The Daily chart of Bitcoin futures
- The Daily chart of the Bitcoin Futures is trading within a well-constructed Bear Channel.
- When a Bear Channel is well constructed, the 1st attempt to reverse up, normally, it does not go very far.
- The price looks like it is bottoming, as we can see a Wedge Bottom and a Double Bottom Higher Low Major Trend Reversal.
- Last 10 days we have seen 7 bull bars, a behavior that we have not seen since the end of the 1st quarter.
- As we have written last week, Stop Order Bulls have good math with the current price structure. This is because we have bottoming patterns at a major support while there are strong magnets above (trapped Limit Order Bulls on Weekly chart at around $29000).
- But last week we anticipated that the 1st reversal up after a well-constructed bear trend, it normally looks feeble: gaps of prior highs close. This week, we have seen gaps of prior good bull bar highs closed.
- Actually, this is a typical behavior within Trading Ranges.
- Are we in a Trading Range?
- As we have said, the retracement it is not technically significant yet to consider the bear trend over, but it is true that the context on this and on higher timeframes favor a deeper Pullback.

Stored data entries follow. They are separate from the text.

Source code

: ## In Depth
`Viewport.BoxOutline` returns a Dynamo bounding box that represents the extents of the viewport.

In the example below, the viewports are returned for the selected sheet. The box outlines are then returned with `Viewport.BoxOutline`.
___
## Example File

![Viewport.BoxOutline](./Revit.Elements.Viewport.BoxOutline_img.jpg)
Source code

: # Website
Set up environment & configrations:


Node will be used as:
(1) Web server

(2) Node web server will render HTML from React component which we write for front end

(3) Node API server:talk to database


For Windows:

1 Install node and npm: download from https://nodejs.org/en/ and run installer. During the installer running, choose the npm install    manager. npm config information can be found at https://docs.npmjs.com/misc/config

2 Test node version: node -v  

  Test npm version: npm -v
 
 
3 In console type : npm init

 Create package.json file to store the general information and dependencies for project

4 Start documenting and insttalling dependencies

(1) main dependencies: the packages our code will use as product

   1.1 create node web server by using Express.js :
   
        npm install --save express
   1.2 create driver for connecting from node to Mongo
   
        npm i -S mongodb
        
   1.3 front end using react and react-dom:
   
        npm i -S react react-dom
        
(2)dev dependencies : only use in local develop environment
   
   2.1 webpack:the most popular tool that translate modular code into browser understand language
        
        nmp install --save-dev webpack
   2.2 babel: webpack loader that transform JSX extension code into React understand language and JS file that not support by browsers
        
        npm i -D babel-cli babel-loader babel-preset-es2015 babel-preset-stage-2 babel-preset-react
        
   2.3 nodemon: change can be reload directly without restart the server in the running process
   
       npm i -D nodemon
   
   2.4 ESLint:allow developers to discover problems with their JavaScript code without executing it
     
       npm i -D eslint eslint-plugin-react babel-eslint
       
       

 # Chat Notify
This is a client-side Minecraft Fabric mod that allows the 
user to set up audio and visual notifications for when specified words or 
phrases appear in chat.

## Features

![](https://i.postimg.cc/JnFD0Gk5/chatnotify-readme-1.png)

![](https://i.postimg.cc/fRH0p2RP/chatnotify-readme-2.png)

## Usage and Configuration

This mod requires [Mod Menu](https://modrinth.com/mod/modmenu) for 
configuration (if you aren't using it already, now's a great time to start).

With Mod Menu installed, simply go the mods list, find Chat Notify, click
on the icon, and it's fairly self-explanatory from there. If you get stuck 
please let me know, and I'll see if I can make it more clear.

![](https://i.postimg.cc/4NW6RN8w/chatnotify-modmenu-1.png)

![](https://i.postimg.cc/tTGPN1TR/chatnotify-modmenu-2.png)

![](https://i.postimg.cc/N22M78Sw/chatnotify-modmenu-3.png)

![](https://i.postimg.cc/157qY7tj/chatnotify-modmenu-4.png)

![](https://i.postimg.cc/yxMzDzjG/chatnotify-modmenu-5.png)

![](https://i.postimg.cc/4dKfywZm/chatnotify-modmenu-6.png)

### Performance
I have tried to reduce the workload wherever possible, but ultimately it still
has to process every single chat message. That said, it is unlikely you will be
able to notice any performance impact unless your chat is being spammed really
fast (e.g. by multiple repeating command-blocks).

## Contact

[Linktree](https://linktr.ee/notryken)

- While the retracement continues to be undistinguished, we should be cautious about looking to the upside; however, we know that the math works for Stop Order Bulls:
- Probability is low (at a minimum between 30% & 40%) but there are no sellers around (resistances) until a reward 3:1 risk from current prices.
- Conclusion:
- A Higher Low Major Trend Reversal also means that after a bear trend, we have seen two legs sideways to up; Therefore, the bears want this 2nd leg up to fail and form a Double Top that leads to a new low.
- If that were to happen, traders will see these two legs up as a possible final flag of the bear trend; hence, bears selling around these prices will be quicker to take profits than those who are intending to sell around higher prices.
- As we have seen on the Weekly Chart, it is not likely that next week will have good bull bars, more likely we will see a bull doji, or a bull bar with a tail above.
- This means that in case the Bull Major Trend Reversal continues, it will keep closing gaps between the price and prior highs.
- If we continue up, we should expect a Trading Range, and therefore, we should trade it like a Trading Range. Presumably, the Trading Range will be between $29000 and $18525.
- It is very unlikely that the price will reverse up to the very top of the Bear Channel soon. Well-constructed trends resist well during a long period of time.
- A Higher Low Major Trend Reversal also means that after a bear trend, we have seen two legs sideways to up; Therefore, the bears want this 2nd leg up to fail and form a Double Top that leads to a new low.